Tele hemşirelik danışmanlığının ailede bakım verici rolünde olan kişilerin stresini azalttığı, bu kişilerin günlük yaşantısındaki diğer işlerine daha fazla zaman ayırabildiği ve aile içi ilişkilerin daha iyi yürütmesini sağladığı gözlenmiştir.
COVID-19 pandemisi immün sistemindeki değişiklikler nedeniyle enfeksiyona yatkın olan gebeleri için hastane ortamını riskli konuma getiriyor. Bu durumda da sağlık hizmetlerinin aksatılmaması adına tele hemşirelik hizmetleri kullanılması önerilmiştir.
COVID-19 sadece gebeler üzerinde değil diğer insanlar için de tele hemşirelik hizmetlerinin kullanımını arttırmıştır. Washington Eyaleti Sağlık Bakanlığının (Washington State Department of Health) internet sayfasında tele sağlık ve tele hemşirelik uygulamalarının pandemi ile görülmemiş bir oranda artış gösterdiğini ifade edilmiştir. Tele sağlık hakkında Dr. Mehmet Öz Hürriyet gazetesinin web sayfasında yazdığı yazıda tele sağlığın tamamen yüz yüze doktor görüşmelerini bitirmese de gerekli görüldüğü durumlarda kullanılabilecek ve benimsenmesi gereken bir teknoloji olduğuna inandığını belirtmiştir.
5 Eylül Dünya Omurilik Yaralanması Günü kapsamında “Telekomünikasyon ve Teletıp ile Sağlıklı Kal” teması adı altında yapılan uluslararası ödüllü video yarışmasında “Covid-19 ve Omurilik Yaralanması: Tele tıp ve Telekomünikasyon Yardımı ile Sağlıklı Kal” konusu ile Prof.
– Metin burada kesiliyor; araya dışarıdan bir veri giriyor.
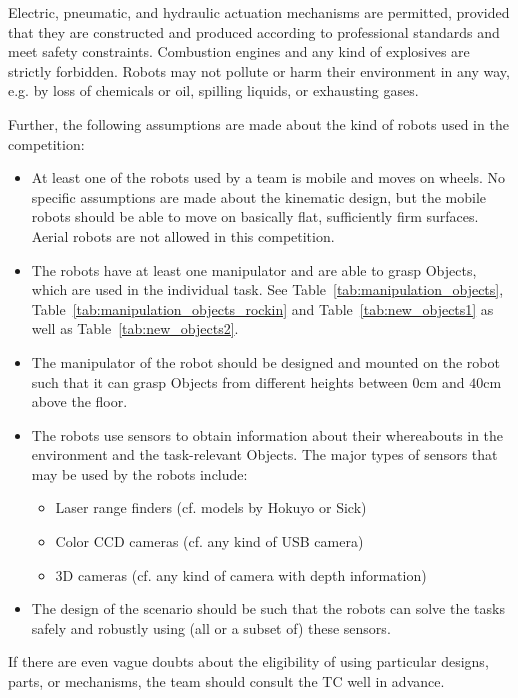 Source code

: \par
Electric, pneumatic, and hydraulic actuation mechanisms are permitted, provided that they are constructed and produced according to professional standards and meet safety constraints. Combustion engines and any kind of explosives are strictly forbidden. Robots may not pollute or harm their environment in any way, e.g. by loss of chemicals or oil, spilling liquids, or exhausting gases.
\par
Further, the following assumptions are made about the kind of robots used in the competition:
\par
\begin{itemize}
	\item At least one of the robots used by a team is mobile and moves on wheels. No specific assumptions are made about the kinematic design, but the mobile robots should be able to move on basically flat, sufficiently firm surfaces. Aerial robots are not allowed in this competition. 
	\item The robots have at least one manipulator and are able to grasp Objects, which are used in the individual task. See Table~\ref{tab:manipulation_objects}, Table~\ref{tab:manipulation_objects_rockin} and Table~\ref{tab:new_objects1} as well as Table~\ref{tab:new_objects2}.
	\item The manipulator of the robot should be designed and mounted on the robot such that it can grasp Objects from different heights between $0\si{\centi\meter}$ and $40\si{\centi\meter}$ above the floor.
	\item The robots use sensors to obtain information about their whereabouts in the environment and the task-relevant Objects. The major types of sensors that may be used by the robots include:
	\begin{itemize}
		\item Laser range finders (cf. models by Hokuyo or Sick)
		\item Color CCD cameras (cf. any kind of USB camera)
		\item 3D cameras (cf. any kind of camera with depth information)
	\end{itemize}
	\item The design of the scenario should be such that the robots can solve the tasks safely and robustly using (all or a subset of) these sensors.
\end{itemize}
If there are even vague doubts about the eligibility of using particular designs, parts, or mechanisms, the team should consult the TC well in advance.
Dr. Belgin Erhan önderliğinde hazırlanan video çalışması 4. olmuştur. Buradan da anlaşılacağı üzere tele sağlık ve tele hemşirelik yavaş yavaş günlük yaşama entegre olmakta. Bu durum hızlı bir şekilde yayılırken hemşirelerin ve hatta hemşirelik öğrencilerinin de bu konu hakkındaki bilgisi arttırılmalıdır.
Kliniklerdeki teknolojilerden kullandığımız sürece haberdarız ama klinik dışındaki durumu da takip etmemiz gerekiyor. Hepimiz biliyoruz ki hemşirelik mesleği sadece bir meslek değil aynı zamanda bu mesleğe sahip olan kişinin tüm yaşamı. Hemşire, çalıştığı hastanesinden ayrıldığında hala akrabasının, komşusunun, dışarıda rahatsızlanan bir çocuğun hemşire ablası ya da abisi. Durum bu iken teknoloji kullanımını sadece klinik içi olarak düşünmek çok yanlış olur. Hemşirenin kendini geliştirmesi ve hatta bu doğrultuda bilinçlenmesi daha da derin düşünürsek öğrencilik hayatından itibaren bu durum aşılanması tele hemşireliğin ülkemiz adına gelişmesinde büyük rol oynayacaktır.
Hemşireler sağlık sisteminin kalbidir. Hemşireler hastalarının gözüne bakıp yüreklerini okşayan şifalı ellerdir. Yaşatmak, yaşamaktan daha güzeldir ve bizler biliriz ki bir hayat kurtarırsan kahraman, binlerce hayat kurtarırsan “HEMŞİRE” olursun!